Kenya’s major export commodities registered a mixed fortune for the year 2018 with the price of tea taking a deep hit.
Whereas the price of coffee picked up in the last quarter of 2019, tea prices dropped significantly hitting a five-year low at some point by the time the financial year was coming to an end in June.
Decreased earnings for these beverages was attributed to low international prices where Kenya sells almost all the produce.
“International prices were very low this year and this has had a negative effect on the local cost,” said Nairobi Coffee Exchange Chief Executive Daniel Mbithi.
Coffee earnings dropped by 24 percent at the end of the 2018/19 crop year compared with the previous period following a 13 percent slump in the price of the commodity in the international market.

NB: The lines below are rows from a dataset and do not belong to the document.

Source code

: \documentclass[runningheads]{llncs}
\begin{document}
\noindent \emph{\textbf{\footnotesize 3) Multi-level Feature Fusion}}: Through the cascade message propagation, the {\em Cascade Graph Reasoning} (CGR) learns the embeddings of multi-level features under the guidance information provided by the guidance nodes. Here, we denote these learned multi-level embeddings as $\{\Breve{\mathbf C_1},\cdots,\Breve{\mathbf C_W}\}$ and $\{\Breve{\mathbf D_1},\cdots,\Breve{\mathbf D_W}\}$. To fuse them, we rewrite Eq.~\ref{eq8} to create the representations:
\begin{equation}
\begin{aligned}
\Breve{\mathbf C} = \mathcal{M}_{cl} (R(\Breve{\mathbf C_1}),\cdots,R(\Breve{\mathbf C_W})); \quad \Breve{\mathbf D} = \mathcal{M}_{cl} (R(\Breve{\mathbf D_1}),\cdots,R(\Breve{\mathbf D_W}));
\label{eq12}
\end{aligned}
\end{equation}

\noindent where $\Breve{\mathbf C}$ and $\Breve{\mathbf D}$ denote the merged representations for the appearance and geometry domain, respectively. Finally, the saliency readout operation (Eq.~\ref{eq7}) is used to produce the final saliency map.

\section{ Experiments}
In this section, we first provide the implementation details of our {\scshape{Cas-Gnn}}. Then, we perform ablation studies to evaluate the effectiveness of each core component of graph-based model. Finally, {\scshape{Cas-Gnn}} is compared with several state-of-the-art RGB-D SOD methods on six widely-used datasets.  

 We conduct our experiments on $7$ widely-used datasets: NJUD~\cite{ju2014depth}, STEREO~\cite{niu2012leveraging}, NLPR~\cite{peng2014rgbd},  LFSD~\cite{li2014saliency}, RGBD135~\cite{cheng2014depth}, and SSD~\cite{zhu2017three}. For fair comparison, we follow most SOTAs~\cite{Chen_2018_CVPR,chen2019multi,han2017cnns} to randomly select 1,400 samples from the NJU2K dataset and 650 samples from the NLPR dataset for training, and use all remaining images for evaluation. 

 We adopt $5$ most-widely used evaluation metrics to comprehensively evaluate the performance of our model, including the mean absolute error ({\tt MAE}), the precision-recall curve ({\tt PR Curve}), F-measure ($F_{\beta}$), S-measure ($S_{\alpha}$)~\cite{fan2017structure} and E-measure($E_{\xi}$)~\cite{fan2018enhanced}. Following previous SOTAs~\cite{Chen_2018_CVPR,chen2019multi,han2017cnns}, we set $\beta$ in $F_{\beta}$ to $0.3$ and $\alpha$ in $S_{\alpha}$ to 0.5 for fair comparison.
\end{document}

According to NCE, the crop earned Kenya Sh11 billion in the crop-year ended September, down from Sh14.75 billion realised in 2018.
Subsequently, the average price went down by 24.40 percent from Sh20,300 as at end of last crop season to Sh15,300 for a 50-kilogramme bag in the period under review.

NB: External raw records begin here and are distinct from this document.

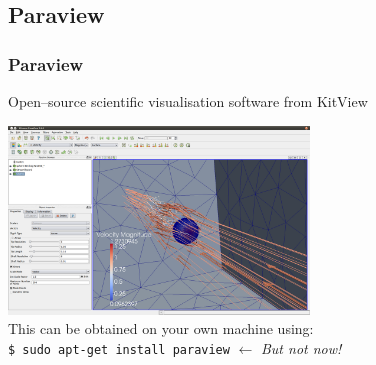 \documentclass[12pt]{beamer}
\begin{document}
\subsection{Paraview}
\begin{frame}
    \frametitle{Paraview}
Open--source scientific visualisation software from KitView
\begin{center}
\includegraphics[width=0.6\textwidth]{images/paraview_example.png}\\
\vspace{5mm}
This can be obtained on your own machine using:\\
{\tt \$ sudo apt-get install paraview} $\leftarrow$ \emph{\color{red}But not now!}
\end{center}
\end{frame}
\end{document}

However, Mr Mbithi said 2020 would start on a good note as the world prices have so far rebounded by 40 percent, giving growers hopes of better earnings. High-quality beans, he said, are also expected to boost prices at the auction starting January, after wet weather hampered the supply in December.
At the last auction of 2019, a 50-kilogramme bag of coffee on average fetched Sh21,513 up from Sh19,004 recorded in the previous sale.

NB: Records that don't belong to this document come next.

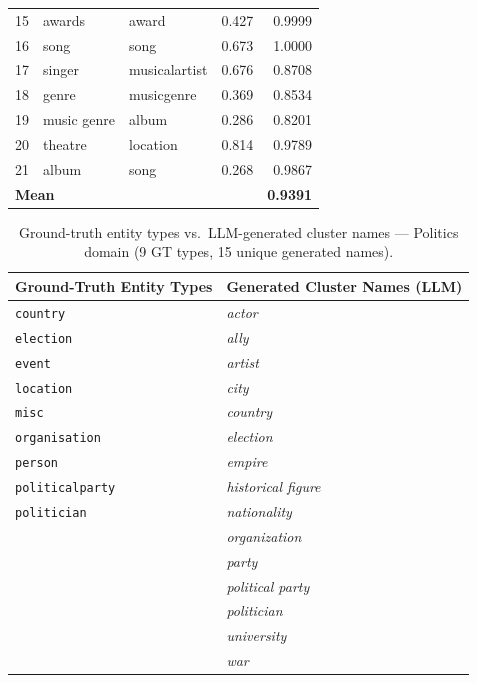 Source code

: \documentclass[11pt,a4paper]{article}
\begin{document}
\begin{table}[ht]
\begin{tabular}{r l l r r}
  15 & awards                         & award                  & 0.427 & \cellcolor{green!15}0.9999 \\
  16 & song                           & song                   & 0.673 & \cellcolor{green!15}1.0000 \\
  17 & singer                         & musicalartist          & 0.676 & \cellcolor{red!15}0.8708 \\
  18 & genre                          & musicgenre             & 0.369 & \cellcolor{red!15}0.8534 \\
  19 & music genre                    & album                  & 0.286 & \cellcolor{red!15}0.8201 \\
  20 & theatre                        & location               & 0.814 & \cellcolor{yellow!25}0.9789 \\
  21 & album                          & song                   & 0.268 & \cellcolor{yellow!25}0.9867 \\
\midrule
\multicolumn{3}{l}{\textbf{Mean}} & & \textbf{0.9391} \\
\bottomrule
\end{tabular}
\end{table}

\FloatBarrier

\begin{table}[ht]
\centering
\footnotesize
\caption{Ground-truth entity types vs.\ LLM-generated cluster names --- Politics domain
(9 GT types, 15 unique generated names).}
\label{tab:gt_map_politics}
\setlength{\tabcolsep}{8pt}
\begin{tabular}{l l}
\toprule
\textbf{Ground-Truth Entity Types} & \textbf{Generated Cluster Names (LLM)} \\
\midrule
  \texttt{country} & \textit{actor} \\
  \texttt{election} & \textit{ally} \\
  \texttt{event} & \textit{artist} \\
  \texttt{location} & \textit{city} \\
  \texttt{misc} & \textit{country} \\
  \texttt{organisation} & \textit{election} \\
  \texttt{person} & \textit{empire} \\
  \texttt{politicalparty} & \textit{historical figure} \\
  \texttt{politician} & \textit{nationality} \\
   & \textit{organization} \\
   & \textit{party} \\
   & \textit{political party} \\
   & \textit{politician} \\
   & \textit{university} \\
   & \textit{war} \\
\bottomrule
\end{tabular}
\end{table}
\end{document}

Tea farmers are likely to face another round of poor earnings next year as the commodity at the auction has been fetching low returns since the beginning of the 2019/20 financial year.
Small-scale tea earnings dropped by 22 percent in the financial year ended June 2019, marking the lowest returns for growers in the last six years.
Farmers affiliated to Kenya Tea Development Agency earned Sh69.7 billion in the review period compared to Sh85.7 billion last year. The prices at the auction have recovered following an upward trend in the last couple of sales but it remains within the five-year low bracket.
In the latest trading held last week, a kilogramme of processed tea fetched Sh212 on average down from Sh208 in the previous sale.